Bekal akademis tersebut memperkuat kemampuan analisis dan manajerialnya. Selain itu, latar belakang matematika membantunya memahami pengelolaan risiko secara lebih terstruktur. Oleh karena itu, ia mampu menavigasi berbagai tantangan strategis di lembaga jaminan sosial.
Karier Strategis dan Transformasi Digital
Pramudya memulai kariernya sebagai Assistant Vice President. Selanjutnya, ia memegang posisi Deputi Direktur bidang Aktuaria dan Manajemen Risiko.
Kemudian, pada 19 Februari 2021, manajemen mengangkatnya sebagai Direktur Perencanaan Strategis dan Teknologi Informasi. Dalam peran tersebut, ia memimpin penyusunan arah kebijakan sekaligus mempercepat transformasi digital.
Bahkan, ia juga mendorong peningkatan transparansi laporan keuangan dan tata kelola. Hasilnya, BPJS Ketenagakerjaan meraih penghargaan dalam ajang Australasian Reporting Awards 2023. Dengan capaian itu, reputasi lembaga semakin menguat di tingkat internasional.
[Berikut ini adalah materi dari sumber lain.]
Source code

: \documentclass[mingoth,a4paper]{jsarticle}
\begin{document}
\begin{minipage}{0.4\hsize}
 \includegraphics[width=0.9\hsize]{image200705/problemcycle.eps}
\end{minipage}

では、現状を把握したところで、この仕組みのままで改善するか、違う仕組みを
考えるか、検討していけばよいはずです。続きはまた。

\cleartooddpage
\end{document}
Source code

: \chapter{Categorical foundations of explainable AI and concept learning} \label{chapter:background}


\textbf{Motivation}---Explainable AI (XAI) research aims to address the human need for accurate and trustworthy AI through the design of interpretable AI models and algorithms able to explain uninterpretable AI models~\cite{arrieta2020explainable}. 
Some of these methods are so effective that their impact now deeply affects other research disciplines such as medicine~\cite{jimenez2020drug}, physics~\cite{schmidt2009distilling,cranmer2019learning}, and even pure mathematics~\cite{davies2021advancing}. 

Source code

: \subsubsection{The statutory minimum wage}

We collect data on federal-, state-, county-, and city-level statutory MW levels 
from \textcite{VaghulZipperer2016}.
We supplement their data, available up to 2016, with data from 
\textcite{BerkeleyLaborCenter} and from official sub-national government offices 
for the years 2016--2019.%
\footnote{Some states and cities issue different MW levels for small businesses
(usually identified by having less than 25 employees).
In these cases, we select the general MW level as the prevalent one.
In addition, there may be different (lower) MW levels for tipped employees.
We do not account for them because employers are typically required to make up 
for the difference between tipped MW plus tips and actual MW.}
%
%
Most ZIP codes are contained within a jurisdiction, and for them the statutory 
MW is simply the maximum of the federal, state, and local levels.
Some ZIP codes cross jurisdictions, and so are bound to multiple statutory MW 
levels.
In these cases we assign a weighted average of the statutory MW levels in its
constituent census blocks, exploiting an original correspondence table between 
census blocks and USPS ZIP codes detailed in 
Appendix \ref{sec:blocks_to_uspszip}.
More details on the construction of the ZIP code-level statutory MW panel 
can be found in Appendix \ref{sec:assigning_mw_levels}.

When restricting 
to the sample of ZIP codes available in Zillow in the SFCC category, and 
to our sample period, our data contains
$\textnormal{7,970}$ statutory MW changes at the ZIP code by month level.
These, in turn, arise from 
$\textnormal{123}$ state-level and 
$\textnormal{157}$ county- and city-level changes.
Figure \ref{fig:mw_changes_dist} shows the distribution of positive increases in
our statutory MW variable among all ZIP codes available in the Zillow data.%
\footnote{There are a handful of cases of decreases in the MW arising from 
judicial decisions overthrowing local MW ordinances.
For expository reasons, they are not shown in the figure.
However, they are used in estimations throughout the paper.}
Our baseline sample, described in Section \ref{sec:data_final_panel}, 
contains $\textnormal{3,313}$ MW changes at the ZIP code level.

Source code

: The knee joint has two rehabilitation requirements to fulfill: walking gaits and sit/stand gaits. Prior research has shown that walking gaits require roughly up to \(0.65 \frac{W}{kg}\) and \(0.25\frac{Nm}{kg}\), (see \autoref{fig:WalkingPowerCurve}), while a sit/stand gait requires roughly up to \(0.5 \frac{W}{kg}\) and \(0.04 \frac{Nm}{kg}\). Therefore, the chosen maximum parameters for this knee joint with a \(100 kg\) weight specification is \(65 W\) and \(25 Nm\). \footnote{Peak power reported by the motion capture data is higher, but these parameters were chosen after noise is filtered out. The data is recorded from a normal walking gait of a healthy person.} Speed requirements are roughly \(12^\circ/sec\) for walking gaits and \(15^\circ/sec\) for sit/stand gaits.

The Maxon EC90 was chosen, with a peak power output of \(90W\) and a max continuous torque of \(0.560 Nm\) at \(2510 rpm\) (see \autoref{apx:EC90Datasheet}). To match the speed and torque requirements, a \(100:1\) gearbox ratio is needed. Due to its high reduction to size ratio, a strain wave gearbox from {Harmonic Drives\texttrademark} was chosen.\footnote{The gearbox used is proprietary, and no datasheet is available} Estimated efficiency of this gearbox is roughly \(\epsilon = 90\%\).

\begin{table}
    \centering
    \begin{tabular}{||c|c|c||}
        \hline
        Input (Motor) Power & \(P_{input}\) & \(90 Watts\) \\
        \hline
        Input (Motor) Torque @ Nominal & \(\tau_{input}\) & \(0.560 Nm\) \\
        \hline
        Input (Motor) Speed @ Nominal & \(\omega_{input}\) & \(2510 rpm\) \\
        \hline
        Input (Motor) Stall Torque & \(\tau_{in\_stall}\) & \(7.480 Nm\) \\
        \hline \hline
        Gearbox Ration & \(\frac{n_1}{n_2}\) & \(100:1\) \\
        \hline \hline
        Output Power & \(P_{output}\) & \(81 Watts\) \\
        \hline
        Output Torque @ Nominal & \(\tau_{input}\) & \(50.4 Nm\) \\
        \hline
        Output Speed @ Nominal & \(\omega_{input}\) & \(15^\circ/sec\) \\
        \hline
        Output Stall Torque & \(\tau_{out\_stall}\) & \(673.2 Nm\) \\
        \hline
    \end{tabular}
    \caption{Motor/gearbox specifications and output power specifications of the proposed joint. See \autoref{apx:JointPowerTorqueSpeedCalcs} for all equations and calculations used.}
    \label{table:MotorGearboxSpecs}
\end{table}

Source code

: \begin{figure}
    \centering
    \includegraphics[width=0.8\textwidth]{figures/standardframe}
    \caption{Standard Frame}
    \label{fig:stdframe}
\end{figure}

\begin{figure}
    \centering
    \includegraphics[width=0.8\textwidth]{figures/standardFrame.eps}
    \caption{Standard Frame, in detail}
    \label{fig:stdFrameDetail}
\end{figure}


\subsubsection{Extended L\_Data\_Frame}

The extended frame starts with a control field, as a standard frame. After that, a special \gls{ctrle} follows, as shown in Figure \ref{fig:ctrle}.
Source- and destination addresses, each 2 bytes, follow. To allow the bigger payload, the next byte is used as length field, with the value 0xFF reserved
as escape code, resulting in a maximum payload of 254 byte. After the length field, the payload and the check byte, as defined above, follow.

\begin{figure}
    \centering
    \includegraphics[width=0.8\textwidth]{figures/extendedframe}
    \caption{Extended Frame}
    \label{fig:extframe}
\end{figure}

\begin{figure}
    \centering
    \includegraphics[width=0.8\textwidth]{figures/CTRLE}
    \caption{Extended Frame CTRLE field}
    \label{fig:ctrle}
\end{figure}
Perluasan Kepesertaan dan Kolaborasi
Memasuki Agustus 2024, jajaran direksi mempercayakan posisi Direktur Kepesertaan kepada Pramudya. Dalam jabatan tersebut, ia fokus memperluas jumlah peserta aktif. Selain itu, ia membangun kolaborasi dengan berbagai pemangku kepentingan, mulai dari pemerintah daerah hingga sektor swasta.
Sementara itu, ia tetap menjaga kesinambungan program perlindungan sosial bagi pekerja formal maupun informal. Hingga akhirnya, Presiden menetapkannya sebagai Direktur Utama secara definitif.
Tantangan dan Arah Kepemimpinan ke Depan
Sebagai Direktur Utama, Pramudya menghadapi dinamika ketenagakerjaan yang terus berubah. Di satu sisi, ia perlu memperluas cakupan perlindungan. Di sisi lain, ia harus memastikan keberlanjutan dana jaminan sosial.